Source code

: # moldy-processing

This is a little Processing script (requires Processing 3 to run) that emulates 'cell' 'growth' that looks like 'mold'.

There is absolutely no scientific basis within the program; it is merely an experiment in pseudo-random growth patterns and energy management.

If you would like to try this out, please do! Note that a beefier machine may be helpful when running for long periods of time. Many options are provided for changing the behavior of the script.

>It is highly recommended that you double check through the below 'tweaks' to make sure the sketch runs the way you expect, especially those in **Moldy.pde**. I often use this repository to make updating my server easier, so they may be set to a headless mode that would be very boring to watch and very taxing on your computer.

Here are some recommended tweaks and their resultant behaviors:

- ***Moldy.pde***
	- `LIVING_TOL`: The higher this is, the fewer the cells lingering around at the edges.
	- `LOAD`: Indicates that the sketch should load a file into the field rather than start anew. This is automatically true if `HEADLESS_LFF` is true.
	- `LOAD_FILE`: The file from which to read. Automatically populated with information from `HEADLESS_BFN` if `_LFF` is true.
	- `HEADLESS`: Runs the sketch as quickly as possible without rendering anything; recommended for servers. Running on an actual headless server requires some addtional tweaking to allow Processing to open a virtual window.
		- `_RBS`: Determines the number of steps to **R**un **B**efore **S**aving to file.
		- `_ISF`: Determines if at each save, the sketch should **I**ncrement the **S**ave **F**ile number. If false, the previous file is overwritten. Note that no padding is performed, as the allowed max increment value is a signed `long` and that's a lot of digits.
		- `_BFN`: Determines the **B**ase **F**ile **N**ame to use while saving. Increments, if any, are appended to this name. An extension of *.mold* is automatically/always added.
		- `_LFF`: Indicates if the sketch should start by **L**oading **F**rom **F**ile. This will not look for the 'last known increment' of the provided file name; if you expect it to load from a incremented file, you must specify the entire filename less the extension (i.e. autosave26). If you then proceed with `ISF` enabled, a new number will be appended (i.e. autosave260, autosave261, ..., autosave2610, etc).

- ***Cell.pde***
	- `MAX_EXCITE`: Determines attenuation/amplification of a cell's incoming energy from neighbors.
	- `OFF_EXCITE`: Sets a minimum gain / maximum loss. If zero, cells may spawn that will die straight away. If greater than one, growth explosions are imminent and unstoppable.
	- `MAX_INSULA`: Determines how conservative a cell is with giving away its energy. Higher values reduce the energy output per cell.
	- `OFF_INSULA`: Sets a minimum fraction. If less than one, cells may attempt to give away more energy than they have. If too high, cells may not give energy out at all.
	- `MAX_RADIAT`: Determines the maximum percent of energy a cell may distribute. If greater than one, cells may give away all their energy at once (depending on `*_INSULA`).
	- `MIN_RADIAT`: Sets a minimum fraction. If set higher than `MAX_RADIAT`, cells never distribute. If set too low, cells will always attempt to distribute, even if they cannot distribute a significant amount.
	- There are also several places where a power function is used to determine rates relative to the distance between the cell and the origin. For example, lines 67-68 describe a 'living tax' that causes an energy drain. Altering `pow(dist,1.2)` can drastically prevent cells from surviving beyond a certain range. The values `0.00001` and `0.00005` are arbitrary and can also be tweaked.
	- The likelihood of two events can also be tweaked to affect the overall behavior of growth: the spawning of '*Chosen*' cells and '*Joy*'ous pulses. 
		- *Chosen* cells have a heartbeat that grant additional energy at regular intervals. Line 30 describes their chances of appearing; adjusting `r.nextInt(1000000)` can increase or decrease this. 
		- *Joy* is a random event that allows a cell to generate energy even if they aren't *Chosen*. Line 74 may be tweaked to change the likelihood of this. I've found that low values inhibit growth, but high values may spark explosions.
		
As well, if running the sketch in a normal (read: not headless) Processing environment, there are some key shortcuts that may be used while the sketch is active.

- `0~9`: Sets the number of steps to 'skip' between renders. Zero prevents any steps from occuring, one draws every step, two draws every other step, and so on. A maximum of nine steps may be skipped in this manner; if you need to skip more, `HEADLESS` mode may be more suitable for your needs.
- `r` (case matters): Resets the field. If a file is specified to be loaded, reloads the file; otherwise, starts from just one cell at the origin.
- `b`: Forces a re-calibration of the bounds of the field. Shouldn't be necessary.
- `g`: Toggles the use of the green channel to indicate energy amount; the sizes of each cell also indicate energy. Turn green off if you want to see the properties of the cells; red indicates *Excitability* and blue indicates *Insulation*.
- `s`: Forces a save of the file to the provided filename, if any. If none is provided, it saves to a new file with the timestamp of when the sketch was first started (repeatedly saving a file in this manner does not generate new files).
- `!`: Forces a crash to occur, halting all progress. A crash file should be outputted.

■ ■ ■ ■ ■

- Task details
Start at the first line of the material. Reproduce every line exactly, ending with the line that holds "a virtual window.".

- Exercise output
Source code

: # moldy-processing

This is a little Processing script (requires Processing 3 to run) that emulates 'cell' 'growth' that looks like 'mold'.

There is absolutely no scientific basis within the program; it is merely an experiment in pseudo-random growth patterns and energy management.

If you would like to try this out, please do! Note that a beefier machine may be helpful when running for long periods of time. Many options are provided for changing the behavior of the script.

>It is highly recommended that you double check through the below 'tweaks' to make sure the sketch runs the way you expect, especially those in **Moldy.pde**. I often use this repository to make updating my server easier, so they may be set to a headless mode that would be very boring to watch and very taxing on your computer.

Here are some recommended tweaks and their resultant behaviors:

- ***Moldy.pde***
	- `LIVING_TOL`: The higher this is, the fewer the cells lingering around at the edges.
	- `LOAD`: Indicates that the sketch should load a file into the field rather than start anew. This is automatically true if `HEADLESS_LFF` is true.
	- `LOAD_FILE`: The file from which to read. Automatically populated with information from `HEADLESS_BFN` if `_LFF` is true.
	- `HEADLESS`: Runs the sketch as quickly as possible without rendering anything; recommended for servers. Running on an actual headless server requires some addtional tweaking to allow Processing to open a virtual window.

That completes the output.